[Start of Attachment]

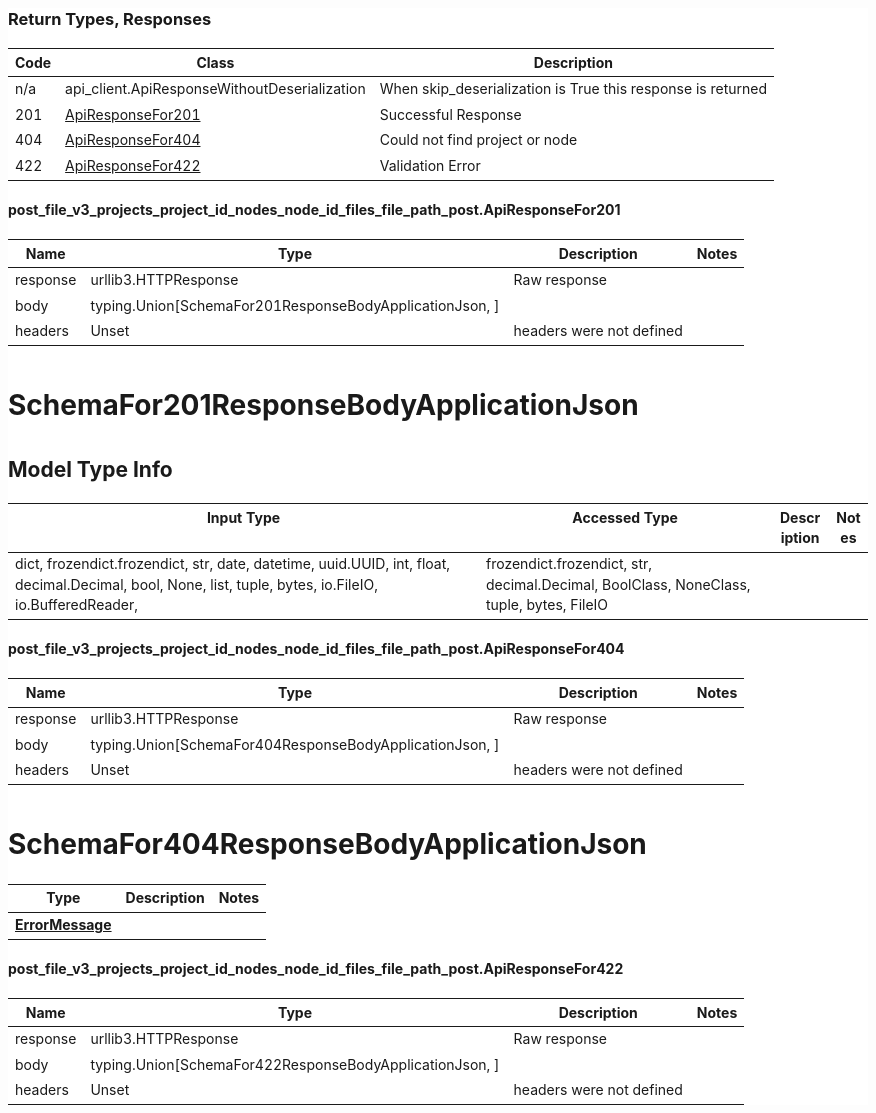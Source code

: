 ### Return Types, Responses

Code | Class | Description
------------- | ------------- | -------------
n/a | api_client.ApiResponseWithoutDeserialization | When skip_deserialization is True this response is returned
201 | [ApiResponseFor201](#post_file_v3_projects_project_id_nodes_node_id_files_file_path_post.ApiResponseFor201) | Successful Response
404 | [ApiResponseFor404](#post_file_v3_projects_project_id_nodes_node_id_files_file_path_post.ApiResponseFor404) | Could not find project or node
422 | [ApiResponseFor422](#post_file_v3_projects_project_id_nodes_node_id_files_file_path_post.ApiResponseFor422) | Validation Error

#### post_file_v3_projects_project_id_nodes_node_id_files_file_path_post.ApiResponseFor201
Name | Type | Description  | Notes
------------- | ------------- | ------------- | -------------
response | urllib3.HTTPResponse | Raw response |
body | typing.Union[SchemaFor201ResponseBodyApplicationJson, ] |  |
headers | Unset | headers were not defined |

# SchemaFor201ResponseBodyApplicationJson

## Model Type Info
Input Type | Accessed Type | Description | Notes
------------ | ------------- | ------------- | -------------
dict, frozendict.frozendict, str, date, datetime, uuid.UUID, int, float, decimal.Decimal, bool, None, list, tuple, bytes, io.FileIO, io.BufferedReader,  | frozendict.frozendict, str, decimal.Decimal, BoolClass, NoneClass, tuple, bytes, FileIO |  | 

#### post_file_v3_projects_project_id_nodes_node_id_files_file_path_post.ApiResponseFor404
Name | Type | Description  | Notes
------------- | ------------- | ------------- | -------------
response | urllib3.HTTPResponse | Raw response |
body | typing.Union[SchemaFor404ResponseBodyApplicationJson, ] |  |
headers | Unset | headers were not defined |

# SchemaFor404ResponseBodyApplicationJson
Type | Description  | Notes
------------- | ------------- | -------------
[**ErrorMessage**](../../models/ErrorMessage.md) |  | 


#### post_file_v3_projects_project_id_nodes_node_id_files_file_path_post.ApiResponseFor422
Name | Type | Description  | Notes
------------- | ------------- | ------------- | -------------
response | urllib3.HTTPResponse | Raw response |
body | typing.Union[SchemaFor422ResponseBodyApplicationJson, ] |  |
headers | Unset | headers were not defined |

[End of Attachment]

WHAT IS EXPECTED
Among the entries above, the lines between the ones containing "Code | Class | Description" and "project or node", inclusive, are to be transcribed exactly. No other line is to be given.

WRITTEN RESPONSE
Code | Class | Description
------------- | ------------- | -------------
n/a | api_client.ApiResponseWithoutDeserialization | When skip_deserialization is True this response is returned
201 | [ApiResponseFor201](#post_file_v3_projects_project_id_nodes_node_id_files_file_path_post.ApiResponseFor201) | Successful Response
404 | [ApiResponseFor404](#post_file_v3_projects_project_id_nodes_node_id_files_file_path_post.ApiResponseFor404) | Could not find project or node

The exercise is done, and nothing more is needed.